Llorando estaba Miguel Ángel Centeno Gómez antes de ser remitido a juicio oral y público por la presunta autoría de robo con intimidación y abusos deshonestos en perjuicio de un establecimiento que vende pizzas en Bello Horizonte y tres de sus empleados, entre ellos una dama que asegura haber sido vejada por el acusado, quien presuntamente le succionó los pechos y luego le robó la cartera.
La juez Octavo Penal de Audiencias, Karla García, admitió todas las pruebas que la fiscal Zeyla Buitrago presentó para acreditar que supuestamente Centeno llegó el 29 de octubre a la pizzería, disfrazado de vigilante, junto a otros dos sujetos más.
Según la Fiscalía, luego el acusado habría intimidado al vigilante del local colocándole un revólver en las costillas, lo amordazó con una corbata, lo amarró de pies y manos con los cordones de los zapatos, y luego lo dejó en el cuarto trasero del local.

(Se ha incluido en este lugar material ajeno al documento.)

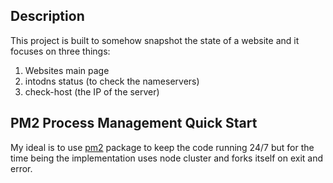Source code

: ## Description
This project is built to somehow snapshot the state of a website and it focuses on three things:
1. Websites main page
2. intodns status (to check the nameservers)
3. check-host (the IP of the server)



## PM2 Process Management Quick Start
My ideal is to use [pm2](https://pm2.keymetrics.io/) package to keep the code running 24/7 but for the time being the implementation uses node cluster and forks itself on exit and error.
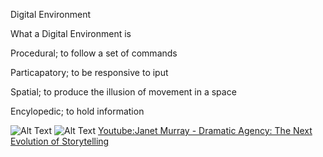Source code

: Digital Environment 

<P>What a Digital Environment is
<P>Procedural; to follow a set of commands
<P>Particapatory; to be responsive to iput
<P>Spatial; to produce the illusion of movement in a space
<P>Encylopedic; to hold information

![Alt Text](https://trianglejump.files.wordpress.com/2016/09/7936-zork_i_-_the_great_underground_empire-1.png)
![Alt Text](https://steemitimages.com/0x0/https://steemitimages.com/DQmfRtr6Yr39jhMfn6MVFF2HC2adc4CQopw75cc8GrRwugL/PIC20021211110167299.gif)
[Youtube:Janet Murray - Dramatic Agency: The Next Evolution of Storytelling](https://www.youtube.com/watch?v=PyI_b_a_lNs&ab_channel=FutureofStoryTelling)
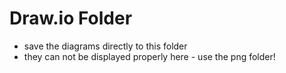 # Draw.io Folder
- save the diagrams directly to this folder
- they can not be displayed properly here - use the png folder!
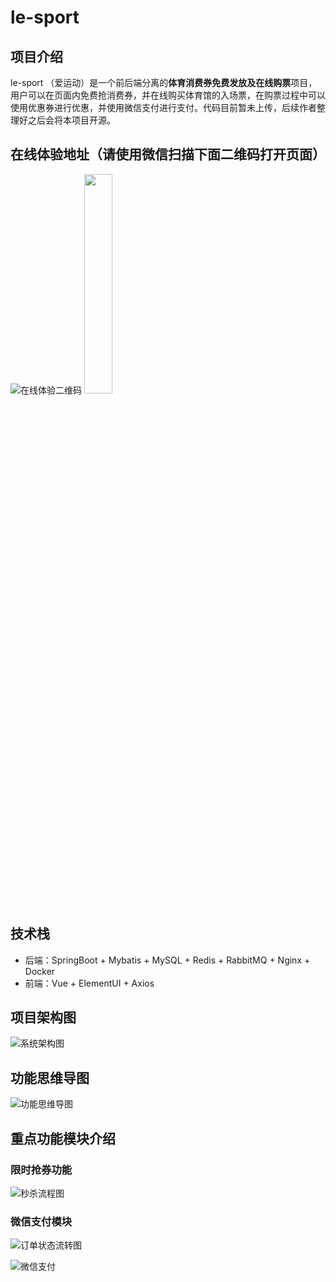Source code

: # le-sport

## 项目介绍
le-sport （爱运动）是一个前后端分离的**体育消费券免费发放及在线购票**项目，用户可以在页面内免费抢消费券，并在线购买体育馆的入场票，在购票过程中可以使用优惠券进行优惠，并使用微信支付进行支付。代码目前暂未上传，后续作者整理好之后会将本项目开源。

## 在线体验地址（请使用微信扫描下面二维码打开页面）
![在线体验二维码](images/地址.png)
<img src="images/地址.png" width="30%" height="30%">

## 技术栈
- 后端：SpringBoot + Mybatis + MySQL + Redis + RabbitMQ + Nginx + Docker
- 前端：Vue + ElementUI + Axios

## 项目架构图
![系统架构图](images/系统架构图.png)

## 功能思维导图
![功能思维导图](images/思维导图.png)

## 重点功能模块介绍
### 限时抢券功能
![秒杀流程图](images/秒杀接口流程图.png)

### 微信支付模块
![订单状态流转图](images/订单状态机.png)

![微信支付](images/订单支付时序图.png)
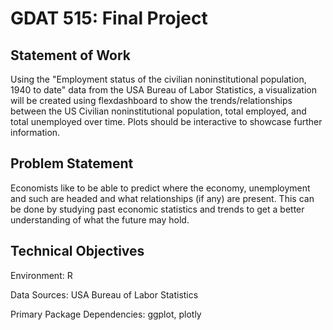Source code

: # GDAT 515: Final Project


## Statement of Work
Using the "Employment status of the civilian noninstitutional population, 1940 to date" data from the USA Bureau of Labor Statistics, a visualization will be created using flexdashboard to show the trends/relationships between the US Civilian noninstitutional population, total employed, and total unemployed over time. Plots should be interactive to showcase further information. 

## Problem Statement
Economists like to be able to predict where the economy, unemployment and such are headed and what relationships (if any) are present. This can be done by studying past economic statistics and trends to get a better understanding of what the future may hold. 

## Technical Objectives
Environment: R

Data Sources: USA Bureau of Labor Statistics

Primary Package Dependencies: ggplot, plotly
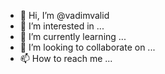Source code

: - 👋 Hi, I’m @vadimvalid
- 👀 I’m interested in ...
- 🌱 I’m currently learning ...
- 💞️ I’m looking to collaborate on ...
- 📫 How to reach me ...

<!---
vadimvalid/vadimvalid is a ✨ special ✨ repository because its `README.md` (this file) appears on your GitHub profile.
You can click the Preview link to take a look at your changes.
--->
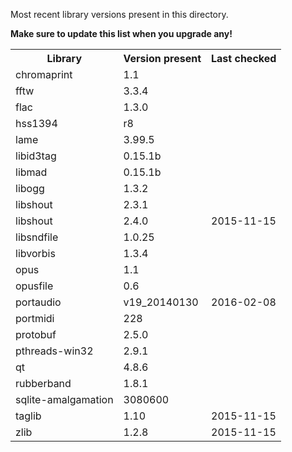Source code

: Most recent library versions present in this directory.

**Make sure to update this list when you upgrade any!**

<table>
    <tr>
      <th>Library</th>
      <th>Version present</th>
      <th>Last checked</th>
    </tr>
    <tr>
        <td>chromaprint</td>
        <td>1.1</td>
        <td></td>
    </tr>
    <tr>
      <td>fftw</td>
      <td>3.3.4</td>
      <td></td>
    </tr>
    <tr>
      <td>flac</td>
      <td>1.3.0</td>
      <td></td>
    </tr>
    <tr>
      <td>hss1394</td>
      <td>r8</td>
      <td></td>
    </tr>
    <tr>
      <td>lame</td>
      <td>3.99.5</td>
      <td></td>
    </tr>
    <tr>
      <td>libid3tag</td>
      <td>0.15.1b</td>
      <td></td>
    </tr>
    <tr>
      <td>libmad</td>
      <td>0.15.1b</td>
      <td></td>
    </tr>
    <tr>
      <td>libogg</td>
      <td>1.3.2</td>
      <td></td>
    </tr>
    <tr>
      <td>libshout</td>
      <td>2.3.1</td>
      <td></td>
    </tr>
    <tr>
      <td>libshout</td>
      <td>2.4.0</td>
      <td>2015-11-15</td>
    </tr>
    <tr>
      <td>libsndfile</td>
      <td>1.0.25</td>
      <td></td>
    </tr>
    <tr>
      <td>libvorbis</td>
      <td>1.3.4</td>
      <td></td>
    </tr>
    <tr>
      <td>opus</td>
      <td>1.1</td>
      <td></td>
    </tr>
    <tr>
      <td>opusfile</td>
      <td>0.6</td>
      <td></td>
    </tr>
    <tr>
      <td>portaudio</td>
      <td>v19_20140130</td>
      <td>2016-02-08</td>
    </tr>
    <tr>
      <td>portmidi</td>
      <td>228</td>
      <td></td>
    </tr>
    <tr>
      <td>protobuf</td>
      <td>2.5.0</td>
      <td></td>
    </tr>
    <tr>
      <td>pthreads-win32</td>
      <td>2.9.1</td>
      <td></td>
    </tr>
    <tr>
      <td>qt</td>
      <td>4.8.6</td>
      <td></td>
    </tr>
    <tr>
      <td>rubberband</td>
      <td>1.8.1</td>
      <td></td>
    </tr>
    <tr>
      <td>sqlite-amalgamation</td>
      <td>3080600</td>
      <td></td>
    </tr>
    <tr>
      <td>taglib</td>
      <td>1.10</td>
      <td>2015-11-15</td>
    </tr>
    <tr>
      <td>zlib</td>
      <td>1.2.8</td>
      <td>2015-11-15</td>
    </tr>
</table>
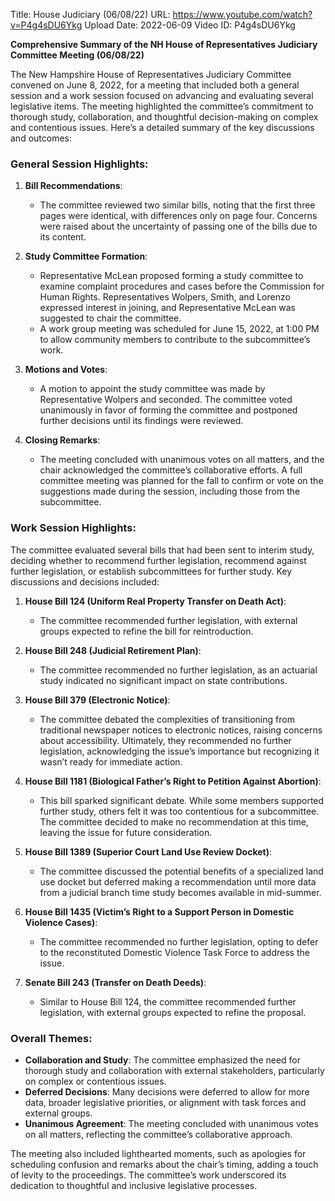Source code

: Title: House Judiciary (06/08/22)
URL: https://www.youtube.com/watch?v=P4g4sDU6Ykg
Upload Date: 2022-06-09
Video ID: P4g4sDU6Ykg

**Comprehensive Summary of the NH House of Representatives Judiciary Committee Meeting (06/08/22)**

The New Hampshire House of Representatives Judiciary Committee convened on June 8, 2022, for a meeting that included both a general session and a work session focused on advancing and evaluating several legislative items. The meeting highlighted the committee’s commitment to thorough study, collaboration, and thoughtful decision-making on complex and contentious issues. Here’s a detailed summary of the key discussions and outcomes:

### General Session Highlights:
1. **Bill Recommendations**:
   - The committee reviewed two similar bills, noting that the first three pages were identical, with differences only on page four. Concerns were raised about the uncertainty of passing one of the bills due to its content.

2. **Study Committee Formation**:
   - Representative McLean proposed forming a study committee to examine complaint procedures and cases before the Commission for Human Rights. Representatives Wolpers, Smith, and Lorenzo expressed interest in joining, and Representative McLean was suggested to chair the committee.
   - A work group meeting was scheduled for June 15, 2022, at 1:00 PM to allow community members to contribute to the subcommittee’s work.

3. **Motions and Votes**:
   - A motion to appoint the study committee was made by Representative Wolpers and seconded. The committee voted unanimously in favor of forming the committee and postponed further decisions until its findings were reviewed.

4. **Closing Remarks**:
   - The meeting concluded with unanimous votes on all matters, and the chair acknowledged the committee’s collaborative efforts. A full committee meeting was planned for the fall to confirm or vote on the suggestions made during the session, including those from the subcommittee.

### Work Session Highlights:
The committee evaluated several bills that had been sent to interim study, deciding whether to recommend further legislation, recommend against further legislation, or establish subcommittees for further study. Key discussions and decisions included:

1. **House Bill 124 (Uniform Real Property Transfer on Death Act)**:
   - The committee recommended further legislation, with external groups expected to refine the bill for reintroduction.

2. **House Bill 248 (Judicial Retirement Plan)**:
   - The committee recommended no further legislation, as an actuarial study indicated no significant impact on state contributions.

3. **House Bill 379 (Electronic Notice)**:
   - The committee debated the complexities of transitioning from traditional newspaper notices to electronic notices, raising concerns about accessibility. Ultimately, they recommended no further legislation, acknowledging the issue’s importance but recognizing it wasn’t ready for immediate action.

4. **House Bill 1181 (Biological Father’s Right to Petition Against Abortion)**:
   - This bill sparked significant debate. While some members supported further study, others felt it was too contentious for a subcommittee. The committee decided to make no recommendation at this time, leaving the issue for future consideration.

5. **House Bill 1389 (Superior Court Land Use Review Docket)**:
   - The committee discussed the potential benefits of a specialized land use docket but deferred making a recommendation until more data from a judicial branch time study becomes available in mid-summer.

6. **House Bill 1435 (Victim’s Right to a Support Person in Domestic Violence Cases)**:
   - The committee recommended no further legislation, opting to defer to the reconstituted Domestic Violence Task Force to address the issue.

7. **Senate Bill 243 (Transfer on Death Deeds)**:
   - Similar to House Bill 124, the committee recommended further legislation, with external groups expected to refine the proposal.

### Overall Themes:
- **Collaboration and Study**: The committee emphasized the need for thorough study and collaboration with external stakeholders, particularly on complex or contentious issues.
- **Deferred Decisions**: Many decisions were deferred to allow for more data, broader legislative priorities, or alignment with task forces and external groups.
- **Unanimous Agreement**: The meeting concluded with unanimous votes on all matters, reflecting the committee’s collaborative approach.

The meeting also included lighthearted moments, such as apologies for scheduling confusion and remarks about the chair’s timing, adding a touch of levity to the proceedings. The committee’s work underscored its dedication to thoughtful and inclusive legislative processes.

La subgerente Karla Pérez, cuyo testimonio fue ofrecido como prueba, dijo a la Policía que el acusado le colocó el arma en la cabeza y la despojó de un celular valorado en 350 dólares, un reloj y la obligó a acostarse boca abajo, bajo amenaza de muerte, para que no observara el momento en que presuntamente desprendió la caja fuerte donde estaban más de 155 mil córdobas y 461 dólares en efectivo y un cheque endosado por 492 córdobas.

Cajera declarará
El tercer testimonio que la Fiscalía presentó para ir a juicio oral este 18 de enero de 2008 es el de la cajera, quien señaló que el presunto asaltante la llevó al servicio higiénico, la besó, la tocó, quiso violarla, y como se dio cuenta de que estaba en su período menstrual, solamente le lamió los pechos para luego sustraerle la cartera con 160 córdobas y amenazarla de muerte.
Cada vez que la fiscal Buitrago detallaba cada uno de los testimonios de las víctimas y resto de pruebas, una familiar del acusado que estaba presente en la sala de audiencia comentaba en voz alta: “Eso es falso”.
Sin embargo, la juez decidió reconfirmarle la cárcel al acusado por el robo de la caja fuerte valorada en 500 dólares, los más de 155 mil córdobas que tenía adentro, los 461 dólares y el cheque.